**Exercise aim:**
Restate verbatim the span of lines below between the line with "对于范围证明，如证明$0 \leq a" and the line with "以下我们假设所有变量的取值相", including those two lines, and only that span.
Segment Start: Material shown
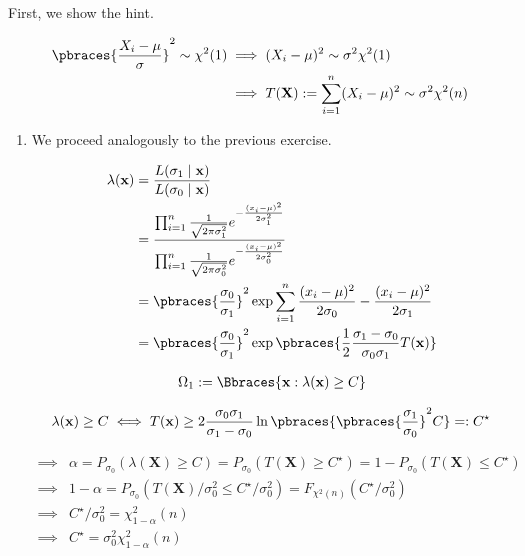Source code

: \begin{solution}

First, we show the hint.

\begin{align*}
    \pbraces{\frac{X_i - \mu}{\sigma}}^2 \sim \chi^2(1)
    & \implies
    (X_i - \mu)^2 \sim \sigma^2 \chi^2(1) \\
    & \implies
    T(\mathbf X) := \sum_{i=1}^n (X_i - \mu)^2 \sim \sigma^2 \chi^2(n)
\end{align*}

\begin{enumerate}[label = (\alph*)]

    \item We proceed analogously to the previous exercise.
    
    \begin{align*}
        \lambda(\mathbf x)
        & =
        \frac
        {
            L(\sigma_1 \mid \mathbf x)
        }{
            L(\sigma_0 \mid \mathbf x)
        } \\
        & =
        \frac
        {
            \prod_{i=1}^n
                \frac{1}{\sqrt{2 \pi \sigma_1^2}}
                e^{-\frac{(x_i - \mu)^2}{2 \sigma_1^2}}
        }{
            \prod_{i=1}^n
                \frac{1}{\sqrt{2 \pi \sigma_0^2}}
                e^{-\frac{(x_i - \mu)^2}{2 \sigma_0^2}}
        } \\
        & =
        \pbraces{\frac{\sigma_0}{\sigma_1}}^2
        \exp \sum_{i=1}^n \frac{(x_i - \mu)^2}{2 \sigma_0} - \frac{(x_i - \mu)^2}{2 \sigma_1} \\
        & =
        \pbraces{\frac{\sigma_0}{\sigma_1}}^2
        \exp \pbraces{\frac{1}{2} \frac{\sigma_1 - \sigma_0}{\sigma_0 \sigma_1} T(\mathbf x)}
    \end{align*}

    \begin{align*}
        \Omega_1
        :=
        \Bbraces{\mathbf x: \lambda(\mathbf x) \geq C}
    \end{align*}

    \begin{align*}
        \lambda(\mathbf x) \geq C
        \iff
        T(\mathbf x) \geq 2 \frac{\sigma_0 \sigma_1}{\sigma_1 - \sigma_0} \ln \pbraces{\pbraces{\frac{\sigma_1}{\sigma_0}}^2 C} =: C^\star
    \end{align*}

    \begin{align*}
        \implies &
        \alpha = P_{\sigma_0}(\lambda(\mathbf X) \geq C) = P_{\sigma_0}(T(\mathbf X) \geq C^\star) = 1 - P_{\sigma_0}(T(\mathbf X) \leq C^\star) \\
        \implies &
        1 - \alpha = P_{\sigma_0}(T(\mathbf X) / \sigma_0^2 \leq C^\star / \sigma_0^2) = F_{\chi^2(n)}(C^\star / \sigma_0^2) \\
        \implies &
        C^\star / \sigma_0^2 = \chi_{1 - \alpha}^2(n) \\
        \implies &
        C^\star = \sigma_0^2 \chi_{1 - \alpha}^2(n)
    \end{align*}


\end{enumerate}
\end{solution}
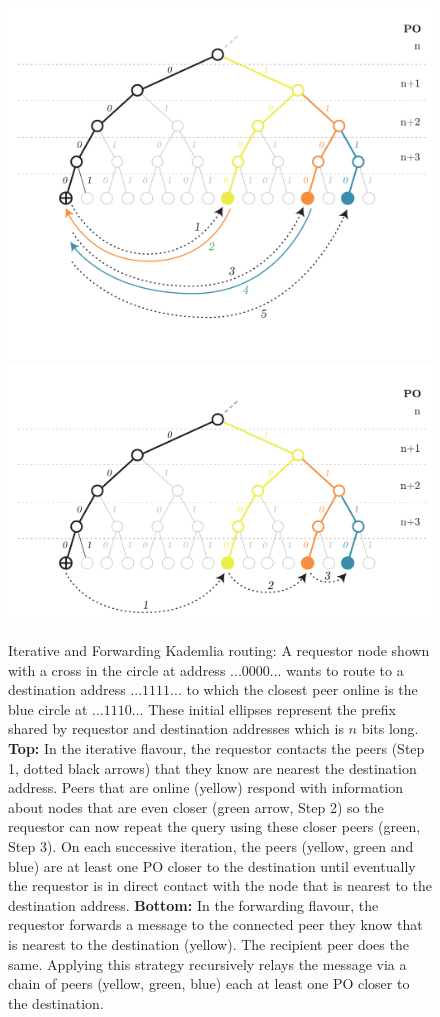 \begin{figure}[p]
   \centering
   \vspace{-0.5cm} 
   \includegraphics[width=.8\textwidth]{fig/iterative-kademlia_new.pdf}\\\vspace{-1.3cm}
   \includegraphics[width=.8\textwidth]{fig/forwarding-kademlia-3_new.pdf}
   \caption[Iterative and Forwarding Kademlia routing \statusgreen]{Iterative and Forwarding Kademlia routing: A requestor node shown with a cross in the circle at address $...0000...$ wants to route to a destination address $...1111...$ to which the closest peer online is the blue circle at $...1110...$ These initial ellipses represent the prefix shared by requestor and destination addresses which is $n$ bits long. \textbf{Top:} In the iterative flavour, the requestor contacts the peers (Step 1, dotted black arrows) that they know are nearest the destination address. Peers that are online (yellow) respond with information about nodes that are even closer (green arrow, Step 2) so the requestor can now repeat the query using these closer peers (green, Step 3). On each successive iteration, the peers (yellow, green and blue) are at least one PO closer to the destination until eventually the requestor is in direct contact with the node that is nearest to the destination address. \textbf{Bottom:} In the forwarding flavour, the requestor forwards a message to the connected peer they know that is nearest to the destination (yellow). The recipient peer does the same. Applying this strategy recursively relays the message via a chain of peers (yellow, green, blue) each at least one PO closer to the destination.}
   \label{fig:iterative-forwarding-kademlia}
\end{figure}


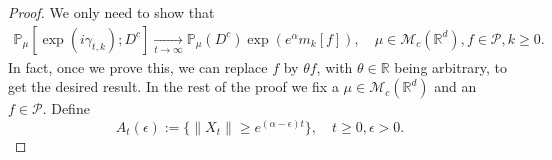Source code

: \documentclass[12pt,a4paper]{amsart}
\theoremstyle{plain}
\theoremstyle{definition}
\numberwithin{equation}{section}
\begin{document}
 \begin{proof}
    We only need to show that
\begin{equation}\begin{split}
    \mathbb{P}_{\mu}[\exp(i\gamma_{t,k}); D^c]
    \xrightarrow[t\rightarrow \infty]{}\mathbb{P}_{\mu}(D^c)\exp(e^{\alpha}m_k[f]),
    \quad \mu \in \mathcal M_c(\mathbb R^d), f\in \mathcal P, k \geq 0.
\end{split}\end{equation}
    In fact, once we prove this, we can replace $f$ by $\theta f$, with $\theta \in \mathbb R$ being  arbitrary,  to get the desired result.
    In the rest of the proof we fix a $\mu \in \mathcal M_c(\mathbb R^d)$ and an $f\in \mathcal P$.
    Define
\[
    A_t(\epsilon):=\{ \|X_t\| \geq e^{(\alpha - \epsilon)t} \},\quad t\geq 0, \epsilon > 0.
\]


\end{proof}
\end{document}
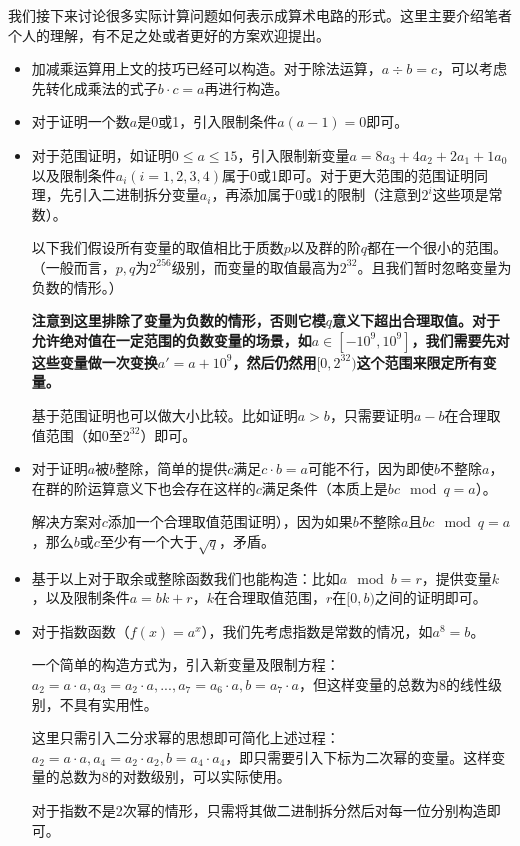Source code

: \documentclass[12pt]{article}
\begin{document}
我们接下来讨论很多实际计算问题如何表示成算术电路的形式。这里主要介绍笔者个人的理解，有不足之处或者更好的方案欢迎提出。
\begin{itemize}
	\item 加减乘运算用上文的技巧已经可以构造。对于除法运算，$a \div b=c$，可以考虑先转化成乘法的式子$b \cdot c=a$再进行构造。
	\item 对于证明一个数$a$是0或1，引入限制条件$a(a-1)=0$即可。
	\item 对于范围证明，如证明$0 \leq a \leq 15$，引入限制新变量$a=8a_3+4a_2+2a_1+1a_0$以及限制条件$a_i(i=1,2,3,4)$属于0或1即可。对于更大范围的范围证明同理，先引入二进制拆分变量$a_i$，再添加属于0或1的限制（注意到$2^i$这些项是常数）。
	
	以下我们假设所有变量的取值相比于质数$p$以及群的阶$q$都在一个很小的范围。（一般而言，$p,q$为$2^{256}$级别，而变量的取值最高为$2^{32}$。且我们暂时忽略变量为负数的情形。）
	
	 \textbf{注意到这里排除了变量为负数的情形，否则它模$q$意义下超出合理取值。对于允许绝对值在一定范围的负数变量的场景，如$a\in [-10^9,10^9]$，我们需要先对这些变量做一次变换$a'=a+10^9$，然后仍然用$[0,2^{32})$这个范围来限定所有变量。}
	
	基于范围证明也可以做大小比较。比如证明$a>b$，只需要证明$a-b$在合理取值范围（如0至$2^{32}$）即可。
	
	\item 对于证明$a$被$b$整除，简单的提供$c$满足$c\cdot b=a$可能不行，因为即使$b$不整除$a$，在群的阶运算意义下也会存在这样的$c$满足条件（本质上是$bc \mod q=a$）。
	
	解决方案对$c$添加一个合理取值范围证明），因为如果$b$不整除$a$且$bc \mod q =a$，那么$b$或$c$至少有一个大于$\sqrt{q}$，矛盾。
	\item 基于以上对于取余或整除函数我们也能构造：比如$a \mod b =r$，提供变量$k$，以及限制条件$a=bk+r$，$k$在合理取值范围，$r$在$[0,b)$之间的证明即可。
	\item 对于指数函数（$f(x)=a^x$），我们先考虑指数是常数的情况，如$a^8=b$。
	
	一个简单的构造方式为，引入新变量及限制方程：$a_2=a\cdot a,a_3=a_2\cdot a,...,a_7=a_6\cdot a,b=a_7\cdot a$，但这样变量的总数为$8$的线性级别，不具有实用性。
	
	这里只需引入二分求幂的思想即可简化上述过程：$a_2=a\cdot a, a_4=a_2\cdot a_2,b=a_4\cdot a_4$，即只需要引入下标为二次幂的变量。这样变量的总数为$8$的对数级别，可以实际使用。
	
	对于指数不是2次幂的情形，只需将其做二进制拆分然后对每一位分别构造即可。
	

\end{itemize}
\end{document}
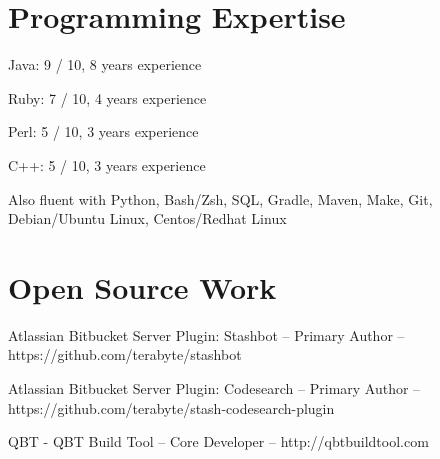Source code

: \documentclass[margin,line]{resume}
\begin{document}
\begin{resume}

	\section{\mysidestyle Programming Expertise} 
	\begin{list2}
	\item 
		Java: 9 / 10, 8 years experience
	\item 
		Ruby: 7 / 10, 4 years experience
	\item
		Perl: 5 / 10, 3 years experience
	\item
		C++: 5 / 10, 3 years experience
	\item
		Also fluent with Python, Bash/Zsh, SQL, Gradle, Maven, Make, Git, Debian/Ubuntu Linux, Centos/Redhat Linux
	\end{list2}

	\section{\mysidestyle Open Source Work} 
	\begin{list2}
	\item 
		Atlassian Bitbucket Server Plugin: Stashbot -- Primary Author -- https://github.com/terabyte/stashbot
	\item 
		Atlassian Bitbucket Server Plugin: Codesearch -- Primary Author -- https://github.com/terabyte/stash-codesearch-plugin
	\item 
		QBT - QBT Build Tool -- Core Developer -- http://qbtbuildtool.com
	\end{list2}

\end{resume}
\end{document}
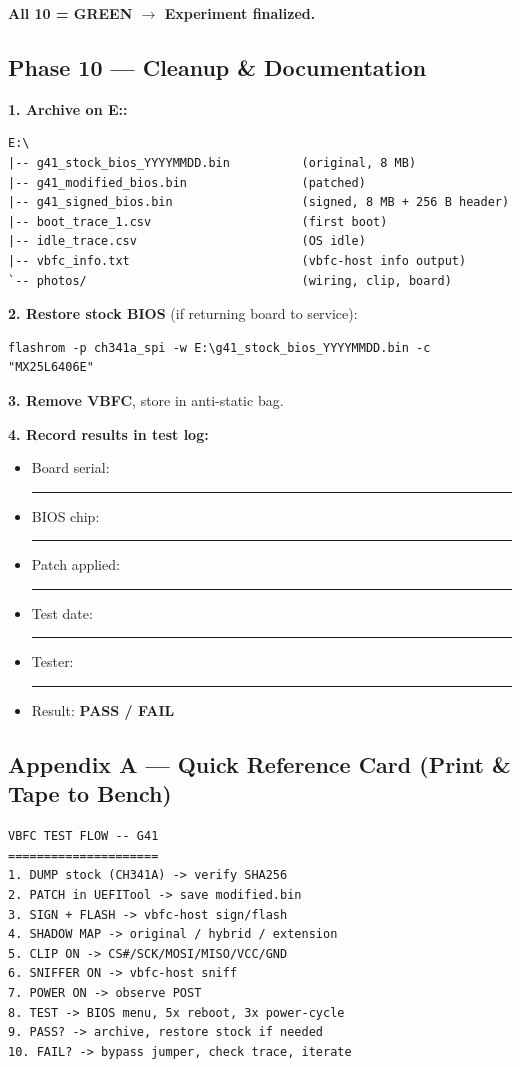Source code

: \textbf{All 10 = GREEN $\to$ Experiment finalized.}

\subsection*{Phase 10 — Cleanup \& Documentation}

\textbf{1. Archive on E::}
\begin{lstlisting}[style=vbfcStyle]
E:\
|-- g41_stock_bios_YYYYMMDD.bin          (original, 8 MB)
|-- g41_modified_bios.bin                (patched)
|-- g41_signed_bios.bin                  (signed, 8 MB + 256 B header)
|-- boot_trace_1.csv                     (first boot)
|-- idle_trace.csv                       (OS idle)
|-- vbfc_info.txt                        (vbfc-host info output)
`-- photos/                              (wiring, clip, board)
\end{lstlisting}

\textbf{2. Restore stock BIOS} (if returning board to service):
\begin{lstlisting}[style=vbfcStyle]
flashrom -p ch341a_spi -w E:\g41_stock_bios_YYYYMMDD.bin -c "MX25L6406E"
\end{lstlisting}

\textbf{3. Remove VBFC}, store in anti-static bag.

\textbf{4. Record results in test log:}
\begin{itemize}
    \item Board serial: \rule{5cm}{0.4pt}
    \item BIOS chip: \rule{5cm}{0.4pt}
    \item Patch applied: \rule{5cm}{0.4pt}
    \item Test date: \rule{5cm}{0.4pt}
    \item Tester: \rule{5cm}{0.4pt}
    \item Result: \textbf{PASS / FAIL}
\end{itemize}

\subsection*{Appendix A — Quick Reference Card (Print \& Tape to Bench)}

\begin{lstlisting}[style=vbfcStyle]
VBFC TEST FLOW -- G41
=====================
1. DUMP stock (CH341A) -> verify SHA256
2. PATCH in UEFITool -> save modified.bin
3. SIGN + FLASH -> vbfc-host sign/flash
4. SHADOW MAP -> original / hybrid / extension
5. CLIP ON -> CS#/SCK/MOSI/MISO/VCC/GND
6. SNIFFER ON -> vbfc-host sniff
7. POWER ON -> observe POST
8. TEST -> BIOS menu, 5x reboot, 3x power-cycle
9. PASS? -> archive, restore stock if needed
10. FAIL? -> bypass jumper, check trace, iterate
\end{lstlisting}

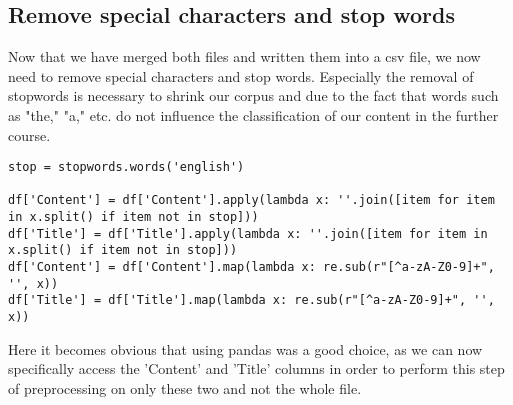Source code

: \documentclass[11pt,titlepage,oneside,openany]{book}
\begin{document}
\subsection{Remove special characters and stop words}
Now that we have merged both files and written them into a csv file, we now need to remove special characters and stop words. Especially the removal of stopwords is necessary to shrink our corpus and due to the fact that words such as "the," "a," etc. do not influence the classification of our content in the further course.
\begin{lstlisting}[frame=single]
stop = stopwords.words('english')

df['Content'] = df['Content'].apply(lambda x: ''.join([item for item in x.split() if item not in stop]))
df['Title'] = df['Title'].apply(lambda x: ''.join([item for item in x.split() if item not in stop]))
df['Content'] = df['Content'].map(lambda x: re.sub(r"[^a-zA-Z0-9]+", '', x))
df['Title'] = df['Title'].map(lambda x: re.sub(r"[^a-zA-Z0-9]+", '', x))
\end{lstlisting}
\noindent Here it becomes obvious that using pandas was a good choice, as we can now specifically access the 'Content' and 'Title' columns in order to perform this step of preprocessing on only these two and not the whole file.
\end{document}
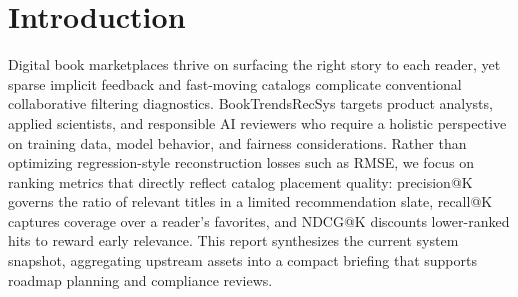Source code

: \section{Introduction}
Digital book marketplaces thrive on surfacing the right story to each reader, yet sparse implicit feedback and fast-moving catalogs complicate conventional collaborative filtering diagnostics. BookTrendsRecSys targets product analysts, applied scientists, and responsible AI reviewers who require a holistic perspective on training data, model behavior, and fairness considerations. Rather than optimizing regression-style reconstruction losses such as RMSE, we focus on ranking metrics that directly reflect catalog placement quality: precision@K governs the ratio of relevant titles in a limited recommendation slate, recall@K captures coverage over a reader's favorites, and NDCG@K discounts lower-ranked hits to reward early relevance. This report synthesizes the current system snapshot, aggregating upstream assets into a compact briefing that supports roadmap planning and compliance reviews.
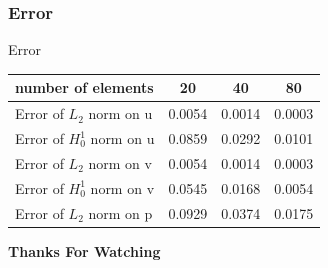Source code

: \documentclass[11pt]{beamer}
\numberwithin{equation}{section}
\theoremstyle{plain}
\theoremstyle{definition}
\theoremstyle{remark}
\begin{document}
\begin{frame}\frametitle{Error}
\begin{block}{Error}
\begin{tabular}{|l||c||c||c|}
\hline 
number of elements  & 20 & 40 & 80  \\ 
\hline 
Error of $L_2$ norm on u  & 0.0054  &0.0014 & 0.0003  \\
\hline
Error of $H_0^1$ norm on u  & 0.0859 & 0.0292 & 0.0101  \\
\hline
Error of $L_2$ norm on v  & 0.0054  &0.0014 & 0.0003  \\
\hline
Error of $H_0^1$ norm on v  & 0.0545 & 0.0168 & 0.0054  \\
\hline
Error of $L_2$ norm on p  & 0.0929  &0.0374 & 0.0175  \\
\hline
\end{tabular}
\end{block}
\end{frame}
\begin{frame}
\begin{center}
\huge{ \textbf{Thanks For Watching}}
\end{center}
 \end{frame}
\end{document}
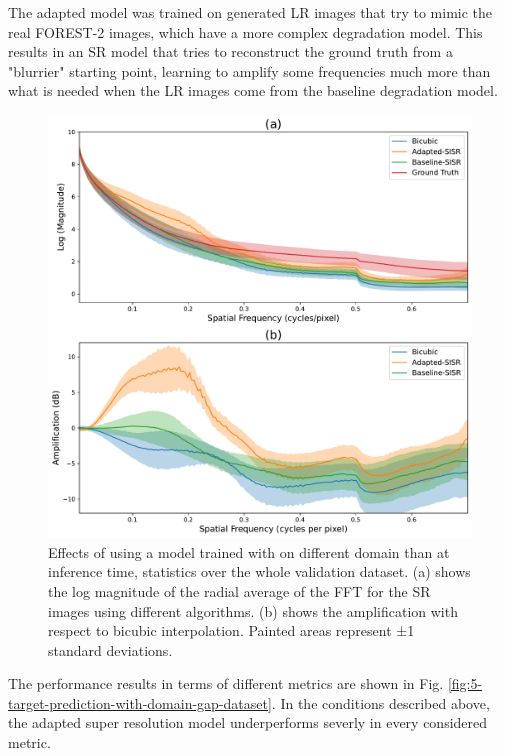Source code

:         The adapted model was trained on generated LR images that try to mimic the real FOREST-2 images, which have a more complex degradation model. This results in an SR model that tries to reconstruct the ground truth from a "blurrier" starting point, learning to amplify some frequencies much more than what is needed when the LR images come from the baseline degradation model.


        \begin{figure}[H]
            \centering
            \includegraphics[scale=0.4]{Includes/5-target-amplification-statistics-with-domain-gap.pdf}
            \caption{Effects of using a model trained with on different domain than at inference time, statistics over the whole validation dataset. 
                     (a) shows the log magnitude of the radial average of the FFT for the SR images using different algorithms.
                     (b) shows the amplification with respect to bicubic interpolation.
                     Painted areas represent ±1 standard deviations.
                     }
            \label{fig:5-target-amplification-statistics-with-domain-gap}
        \end{figure}

        The performance results in terms of different metrics are shown in Fig. \ref{fig:5-target-prediction-with-domain-gap-dataset}. 
        In the conditions described above, the adapted super resolution model underperforms severly in every considered metric.


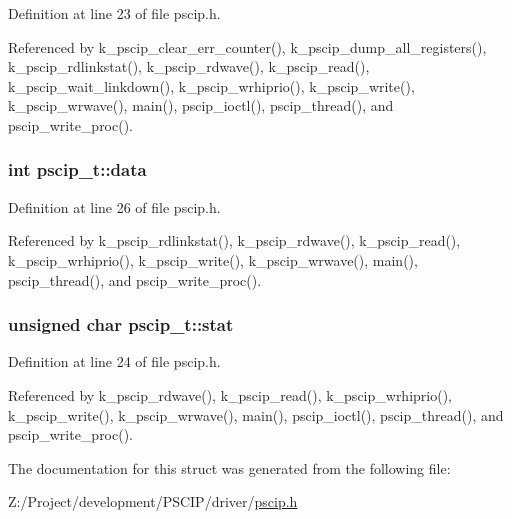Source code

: Definition at line 23 of file pscip.h.

Referenced by k\_\-pscip\_\-clear\_\-err\_\-counter(), k\_\-pscip\_\-dump\_\-all\_\-registers(), k\_\-pscip\_\-rdlinkstat(), k\_\-pscip\_\-rdwave(), k\_\-pscip\_\-read(), k\_\-pscip\_\-wait\_\-linkdown(), k\_\-pscip\_\-wrhiprio(), k\_\-pscip\_\-write(), k\_\-pscip\_\-wrwave(), main(), pscip\_\-ioctl(), pscip\_\-thread(), and pscip\_\-write\_\-proc().\hypertarget{structpscip__t_d6ee430a30c9dc8e5ad006efcf5be07d}{
\subsubsection[{data}]{\setlength{\rightskip}{0pt plus 5cm}int {\bf pscip\_\-t::data}}}
\label{structpscip__t_d6ee430a30c9dc8e5ad006efcf5be07d}




Definition at line 26 of file pscip.h.

Referenced by k\_\-pscip\_\-rdlinkstat(), k\_\-pscip\_\-rdwave(), k\_\-pscip\_\-read(), k\_\-pscip\_\-wrhiprio(), k\_\-pscip\_\-write(), k\_\-pscip\_\-wrwave(), main(), pscip\_\-thread(), and pscip\_\-write\_\-proc().\hypertarget{structpscip__t_79235a96d6d6c52c0bb0dcc922947547}{
\subsubsection[{stat}]{\setlength{\rightskip}{0pt plus 5cm}unsigned char {\bf pscip\_\-t::stat}}}
\label{structpscip__t_79235a96d6d6c52c0bb0dcc922947547}




Definition at line 24 of file pscip.h.

Referenced by k\_\-pscip\_\-rdwave(), k\_\-pscip\_\-read(), k\_\-pscip\_\-wrhiprio(), k\_\-pscip\_\-write(), k\_\-pscip\_\-wrwave(), main(), pscip\_\-ioctl(), pscip\_\-thread(), and pscip\_\-write\_\-proc().

The documentation for this struct was generated from the following file:\begin{CompactItemize}
\item 
Z:/Project/development/PSCIP/driver/\hyperlink{pscip_8h}{pscip.h}\end{CompactItemize}
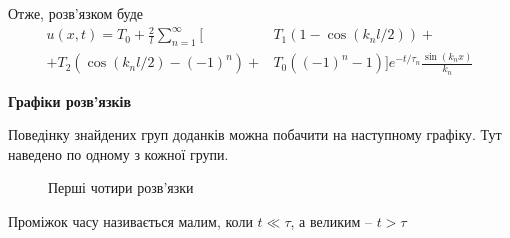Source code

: Отже, розв'язком буде
\begin{equation}
    \begin{aligned}
        u(x,t) = T_0 + \frac{2}{l}\sum_{n=1}^{\infty}\big[&T_1(1 - \cos(k_n l/2)) +\\
        + T_2(\cos(k_n l/2) - (-1)^n) + &T_0 ((-1)^n - 1)\big] e^{-t/\tau_n} \frac{\sin(k_n x)}{k_n}
    \end{aligned}
\end{equation}

\begin{center}
    \textbf{Графіки розв'язків}
\end{center}

Поведінку знайдених груп доданків можна побачити на наступному графіку. Тут наведено по одному з кожної групи. %
\begin{figure}[h]
    \centering
\caption{Перші чотири розв'язки}
\end{figure}

Проміжок часу називається малим, коли $t \ll \tau$, а великим -- $t > \tau$

%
Segment End: Material shown
**Solution for this exercise:**
	\item 对于范围证明，如证明$0 \leq a \leq 15$，引入限制新变量$a=8a_3+4a_2+2a_1+1a_0$以及限制条件$a_i(i=1,2,3,4)$属于0或1即可。对于更大范围的范围证明同理，先引入二进制拆分变量$a_i$，再添加属于0或1的限制（注意到$2^i$这些项是常数）。
	
	以下我们假设所有变量的取值相比于质数$p$以及群的阶$q$都在一个很小的范围。（一般而言，$p,q$为$2^{256}$级别，而变量的取值最高为$2^{32}$。且我们暂时忽略变量为负数的情形。）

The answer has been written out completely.